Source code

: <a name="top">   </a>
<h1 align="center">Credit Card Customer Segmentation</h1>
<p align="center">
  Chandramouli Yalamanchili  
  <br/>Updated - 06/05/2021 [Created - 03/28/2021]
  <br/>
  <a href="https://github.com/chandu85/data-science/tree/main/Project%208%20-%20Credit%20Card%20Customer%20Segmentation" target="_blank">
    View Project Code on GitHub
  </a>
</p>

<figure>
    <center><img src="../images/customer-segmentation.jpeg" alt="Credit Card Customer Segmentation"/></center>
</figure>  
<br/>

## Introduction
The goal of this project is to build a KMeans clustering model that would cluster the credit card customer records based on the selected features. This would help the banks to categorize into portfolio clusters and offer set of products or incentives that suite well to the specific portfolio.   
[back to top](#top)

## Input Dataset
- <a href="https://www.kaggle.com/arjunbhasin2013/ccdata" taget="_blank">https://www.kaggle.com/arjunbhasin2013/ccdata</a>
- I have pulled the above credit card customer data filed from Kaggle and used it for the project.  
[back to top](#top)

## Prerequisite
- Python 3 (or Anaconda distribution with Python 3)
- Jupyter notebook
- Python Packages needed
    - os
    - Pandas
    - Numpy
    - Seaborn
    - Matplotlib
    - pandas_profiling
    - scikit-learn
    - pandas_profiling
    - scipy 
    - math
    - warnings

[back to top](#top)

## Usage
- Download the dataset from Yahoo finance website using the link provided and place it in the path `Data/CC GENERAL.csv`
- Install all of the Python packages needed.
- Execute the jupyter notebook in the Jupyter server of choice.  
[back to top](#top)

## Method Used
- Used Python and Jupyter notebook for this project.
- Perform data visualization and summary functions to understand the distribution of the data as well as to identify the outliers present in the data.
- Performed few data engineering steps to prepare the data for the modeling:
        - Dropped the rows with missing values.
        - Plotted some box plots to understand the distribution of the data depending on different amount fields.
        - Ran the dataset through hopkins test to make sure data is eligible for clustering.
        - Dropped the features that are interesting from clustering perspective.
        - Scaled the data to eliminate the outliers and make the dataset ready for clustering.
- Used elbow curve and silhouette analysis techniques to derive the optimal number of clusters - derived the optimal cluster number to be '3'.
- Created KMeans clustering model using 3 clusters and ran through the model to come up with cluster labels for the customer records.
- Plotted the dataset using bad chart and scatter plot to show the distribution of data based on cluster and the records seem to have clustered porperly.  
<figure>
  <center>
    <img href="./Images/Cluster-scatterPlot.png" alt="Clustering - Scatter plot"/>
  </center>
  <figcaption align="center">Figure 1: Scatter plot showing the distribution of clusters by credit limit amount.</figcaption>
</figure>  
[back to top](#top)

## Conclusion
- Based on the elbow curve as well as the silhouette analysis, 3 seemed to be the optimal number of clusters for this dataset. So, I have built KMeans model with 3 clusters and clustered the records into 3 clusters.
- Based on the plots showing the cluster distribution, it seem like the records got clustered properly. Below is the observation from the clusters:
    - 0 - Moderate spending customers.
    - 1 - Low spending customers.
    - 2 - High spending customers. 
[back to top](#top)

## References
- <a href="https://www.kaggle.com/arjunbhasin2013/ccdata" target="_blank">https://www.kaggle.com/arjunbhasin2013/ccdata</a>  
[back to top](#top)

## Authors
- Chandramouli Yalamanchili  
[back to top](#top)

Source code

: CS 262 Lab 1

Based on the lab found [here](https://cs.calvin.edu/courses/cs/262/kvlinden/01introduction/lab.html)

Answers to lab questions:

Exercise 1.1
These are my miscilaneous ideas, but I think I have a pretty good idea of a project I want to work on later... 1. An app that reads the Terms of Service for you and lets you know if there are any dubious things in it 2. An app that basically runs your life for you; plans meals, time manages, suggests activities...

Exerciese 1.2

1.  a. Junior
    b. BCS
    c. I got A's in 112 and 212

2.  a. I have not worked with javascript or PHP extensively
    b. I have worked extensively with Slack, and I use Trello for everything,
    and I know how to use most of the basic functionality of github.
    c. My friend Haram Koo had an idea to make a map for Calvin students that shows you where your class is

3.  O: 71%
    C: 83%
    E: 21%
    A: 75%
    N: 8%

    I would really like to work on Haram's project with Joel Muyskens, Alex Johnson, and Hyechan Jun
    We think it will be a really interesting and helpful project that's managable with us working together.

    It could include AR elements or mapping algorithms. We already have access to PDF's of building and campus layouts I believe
--------------------
**WHAT YOU NEED TO DO**. From the line containing "- Chandramouli Yalamanchili" to the final line of the data, repeat each line exactly. Include both ends.

**OUTPUT BELOW**.
- Chandramouli Yalamanchili  
[back to top](#top)

Source code

: CS 262 Lab 1

Based on the lab found [here](https://cs.calvin.edu/courses/cs/262/kvlinden/01introduction/lab.html)

Answers to lab questions:

Exercise 1.1
These are my miscilaneous ideas, but I think I have a pretty good idea of a project I want to work on later... 1. An app that reads the Terms of Service for you and lets you know if there are any dubious things in it 2. An app that basically runs your life for you; plans meals, time manages, suggests activities...

Exerciese 1.2

1.  a. Junior
    b. BCS
    c. I got A's in 112 and 212

2.  a. I have not worked with javascript or PHP extensively
    b. I have worked extensively with Slack, and I use Trello for everything,
    and I know how to use most of the basic functionality of github.
    c. My friend Haram Koo had an idea to make a map for Calvin students that shows you where your class is

3.  O: 71%
    C: 83%
    E: 21%
    A: 75%
    N: 8%

    I would really like to work on Haram's project with Joel Muyskens, Alex Johnson, and Hyechan Jun
    We think it will be a really interesting and helpful project that's managable with us working together.

    It could include AR elements or mapping algorithms. We already have access to PDF's of building and campus layouts I believe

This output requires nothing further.